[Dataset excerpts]
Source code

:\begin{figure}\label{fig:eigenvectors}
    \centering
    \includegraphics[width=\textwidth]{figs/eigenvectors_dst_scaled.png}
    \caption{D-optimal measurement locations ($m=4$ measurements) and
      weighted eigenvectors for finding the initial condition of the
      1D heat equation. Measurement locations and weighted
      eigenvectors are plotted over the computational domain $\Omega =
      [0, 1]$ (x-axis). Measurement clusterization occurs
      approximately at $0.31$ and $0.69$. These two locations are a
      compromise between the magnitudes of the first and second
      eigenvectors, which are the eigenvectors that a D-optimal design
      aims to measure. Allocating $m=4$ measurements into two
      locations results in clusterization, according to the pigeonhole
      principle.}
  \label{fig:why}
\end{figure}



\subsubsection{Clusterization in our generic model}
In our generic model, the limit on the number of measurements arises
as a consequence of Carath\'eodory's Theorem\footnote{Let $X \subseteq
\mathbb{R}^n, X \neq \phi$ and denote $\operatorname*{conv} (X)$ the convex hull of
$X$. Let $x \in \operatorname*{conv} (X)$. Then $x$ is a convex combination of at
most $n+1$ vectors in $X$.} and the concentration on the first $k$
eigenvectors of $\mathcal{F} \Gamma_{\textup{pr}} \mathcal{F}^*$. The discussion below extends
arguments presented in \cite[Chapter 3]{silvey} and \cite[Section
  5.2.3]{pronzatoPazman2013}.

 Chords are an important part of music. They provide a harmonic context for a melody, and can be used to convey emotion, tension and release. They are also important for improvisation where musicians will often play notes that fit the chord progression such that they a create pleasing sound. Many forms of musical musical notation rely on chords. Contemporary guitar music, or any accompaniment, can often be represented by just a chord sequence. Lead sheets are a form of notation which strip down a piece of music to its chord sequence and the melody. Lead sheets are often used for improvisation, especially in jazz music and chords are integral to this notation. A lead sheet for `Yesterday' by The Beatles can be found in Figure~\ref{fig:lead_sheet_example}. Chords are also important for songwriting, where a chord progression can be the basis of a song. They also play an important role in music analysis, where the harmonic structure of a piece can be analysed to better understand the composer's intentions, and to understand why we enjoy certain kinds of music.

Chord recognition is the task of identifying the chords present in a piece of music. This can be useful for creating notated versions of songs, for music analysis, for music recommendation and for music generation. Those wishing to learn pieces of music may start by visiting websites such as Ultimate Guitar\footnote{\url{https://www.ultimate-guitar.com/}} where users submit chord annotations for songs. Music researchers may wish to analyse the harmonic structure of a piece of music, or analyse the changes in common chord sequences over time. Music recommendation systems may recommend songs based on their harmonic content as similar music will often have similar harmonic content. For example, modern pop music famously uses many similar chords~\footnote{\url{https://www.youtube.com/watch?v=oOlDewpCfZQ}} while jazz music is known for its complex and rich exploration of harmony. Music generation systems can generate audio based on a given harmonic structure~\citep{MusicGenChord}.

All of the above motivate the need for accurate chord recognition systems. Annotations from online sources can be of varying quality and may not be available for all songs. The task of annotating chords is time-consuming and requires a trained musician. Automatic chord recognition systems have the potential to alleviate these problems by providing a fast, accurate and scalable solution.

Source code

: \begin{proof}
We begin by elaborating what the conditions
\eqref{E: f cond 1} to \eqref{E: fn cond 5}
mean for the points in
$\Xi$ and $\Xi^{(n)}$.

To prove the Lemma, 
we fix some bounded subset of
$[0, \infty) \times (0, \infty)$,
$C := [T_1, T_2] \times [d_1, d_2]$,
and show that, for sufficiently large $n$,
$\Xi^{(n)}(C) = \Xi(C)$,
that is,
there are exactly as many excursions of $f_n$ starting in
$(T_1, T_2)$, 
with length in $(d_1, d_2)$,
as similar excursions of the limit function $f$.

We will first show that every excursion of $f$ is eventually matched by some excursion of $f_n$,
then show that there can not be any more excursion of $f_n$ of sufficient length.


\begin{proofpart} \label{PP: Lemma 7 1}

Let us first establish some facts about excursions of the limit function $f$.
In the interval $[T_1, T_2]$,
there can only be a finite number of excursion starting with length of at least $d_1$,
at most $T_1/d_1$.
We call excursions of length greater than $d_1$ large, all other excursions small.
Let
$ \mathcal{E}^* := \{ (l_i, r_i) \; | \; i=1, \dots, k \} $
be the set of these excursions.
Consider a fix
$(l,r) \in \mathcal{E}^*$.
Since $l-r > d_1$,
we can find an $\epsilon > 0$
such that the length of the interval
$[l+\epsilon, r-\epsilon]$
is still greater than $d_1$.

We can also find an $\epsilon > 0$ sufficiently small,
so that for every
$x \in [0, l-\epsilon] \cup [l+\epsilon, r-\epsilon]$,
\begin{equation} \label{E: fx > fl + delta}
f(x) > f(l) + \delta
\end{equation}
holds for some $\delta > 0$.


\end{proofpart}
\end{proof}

Task to carry out: If a line in the records above has the word "measurements", copy it out.

Written response:
    \caption{D-optimal measurement locations ($m=4$ measurements) and
      aims to measure. Allocating $m=4$ measurements into two
In our generic model, the limit on the number of measurements arises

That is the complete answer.